__What the task requires__.
Take the entries below and print, exactly, the stretch from the line containing "In order to set" through the line containing "Hono consists of", both included.
Records for this exercise START
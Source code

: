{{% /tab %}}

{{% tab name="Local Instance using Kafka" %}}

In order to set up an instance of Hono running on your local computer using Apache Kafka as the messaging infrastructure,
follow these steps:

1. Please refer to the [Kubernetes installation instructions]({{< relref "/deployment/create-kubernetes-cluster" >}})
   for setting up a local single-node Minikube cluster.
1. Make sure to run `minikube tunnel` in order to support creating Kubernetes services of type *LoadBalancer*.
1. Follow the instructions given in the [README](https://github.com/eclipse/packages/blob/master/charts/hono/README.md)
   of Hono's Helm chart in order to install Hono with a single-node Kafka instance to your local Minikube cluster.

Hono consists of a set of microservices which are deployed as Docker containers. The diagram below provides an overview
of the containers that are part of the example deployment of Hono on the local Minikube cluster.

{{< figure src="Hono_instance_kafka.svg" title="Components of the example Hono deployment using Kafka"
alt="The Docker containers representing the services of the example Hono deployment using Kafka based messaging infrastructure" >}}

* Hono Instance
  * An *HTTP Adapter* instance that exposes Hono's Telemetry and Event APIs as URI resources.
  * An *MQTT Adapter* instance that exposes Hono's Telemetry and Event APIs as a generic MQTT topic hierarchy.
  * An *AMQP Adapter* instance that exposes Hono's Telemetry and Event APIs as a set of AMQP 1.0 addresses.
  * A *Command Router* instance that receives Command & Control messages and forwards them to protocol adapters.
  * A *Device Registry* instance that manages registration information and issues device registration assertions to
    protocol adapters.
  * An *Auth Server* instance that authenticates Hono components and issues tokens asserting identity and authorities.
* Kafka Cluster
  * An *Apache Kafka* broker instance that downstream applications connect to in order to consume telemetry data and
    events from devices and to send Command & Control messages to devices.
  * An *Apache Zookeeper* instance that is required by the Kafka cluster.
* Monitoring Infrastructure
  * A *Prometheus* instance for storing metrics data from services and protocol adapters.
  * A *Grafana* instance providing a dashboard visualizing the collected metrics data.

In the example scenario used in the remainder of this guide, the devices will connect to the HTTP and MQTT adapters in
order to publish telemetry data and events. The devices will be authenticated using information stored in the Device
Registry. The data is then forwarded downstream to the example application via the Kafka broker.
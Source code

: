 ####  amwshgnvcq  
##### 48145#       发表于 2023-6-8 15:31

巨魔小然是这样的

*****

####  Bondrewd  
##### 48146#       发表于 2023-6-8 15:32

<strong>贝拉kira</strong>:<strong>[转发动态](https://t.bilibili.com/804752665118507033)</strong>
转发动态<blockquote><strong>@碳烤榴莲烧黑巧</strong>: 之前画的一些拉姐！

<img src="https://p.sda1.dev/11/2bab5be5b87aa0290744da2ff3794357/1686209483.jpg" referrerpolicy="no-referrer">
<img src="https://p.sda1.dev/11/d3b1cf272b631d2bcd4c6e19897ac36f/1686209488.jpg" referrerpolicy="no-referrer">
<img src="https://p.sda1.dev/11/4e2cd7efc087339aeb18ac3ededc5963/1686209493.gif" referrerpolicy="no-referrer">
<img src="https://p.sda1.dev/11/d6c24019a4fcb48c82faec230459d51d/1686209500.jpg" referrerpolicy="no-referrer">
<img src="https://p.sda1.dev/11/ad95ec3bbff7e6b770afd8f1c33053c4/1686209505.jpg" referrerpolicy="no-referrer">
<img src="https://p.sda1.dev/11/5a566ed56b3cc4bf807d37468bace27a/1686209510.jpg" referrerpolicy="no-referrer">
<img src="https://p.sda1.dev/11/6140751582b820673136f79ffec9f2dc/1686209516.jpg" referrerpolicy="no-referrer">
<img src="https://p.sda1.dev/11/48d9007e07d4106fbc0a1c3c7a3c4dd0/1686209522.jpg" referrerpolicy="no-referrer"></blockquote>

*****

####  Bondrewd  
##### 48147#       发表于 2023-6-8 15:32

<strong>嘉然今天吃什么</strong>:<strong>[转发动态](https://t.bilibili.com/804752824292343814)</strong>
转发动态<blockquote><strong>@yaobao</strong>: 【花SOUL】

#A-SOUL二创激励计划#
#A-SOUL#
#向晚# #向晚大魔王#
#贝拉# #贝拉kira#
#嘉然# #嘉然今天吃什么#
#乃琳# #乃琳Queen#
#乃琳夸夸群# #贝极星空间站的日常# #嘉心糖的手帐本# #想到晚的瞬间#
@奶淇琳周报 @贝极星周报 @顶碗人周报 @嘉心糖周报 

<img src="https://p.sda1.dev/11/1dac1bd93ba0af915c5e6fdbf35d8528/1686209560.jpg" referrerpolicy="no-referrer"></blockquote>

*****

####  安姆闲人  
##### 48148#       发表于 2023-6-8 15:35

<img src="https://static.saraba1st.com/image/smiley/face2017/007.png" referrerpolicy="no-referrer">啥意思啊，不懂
Records for this exercise END
__Result of the task__.
In order to set up an instance of Hono running on your local computer using Apache Kafka as the messaging infrastructure,
follow these steps:

1. Please refer to the [Kubernetes installation instructions]({{< relref "/deployment/create-kubernetes-cluster" >}})
   for setting up a local single-node Minikube cluster.
1. Make sure to run `minikube tunnel` in order to support creating Kubernetes services of type *LoadBalancer*.
1. Follow the instructions given in the [README](https://github.com/eclipse/packages/blob/master/charts/hono/README.md)
   of Hono's Helm chart in order to install Hono with a single-node Kafka instance to your local Minikube cluster.

Hono consists of a set of microservices which are deployed as Docker containers. The diagram below provides an overview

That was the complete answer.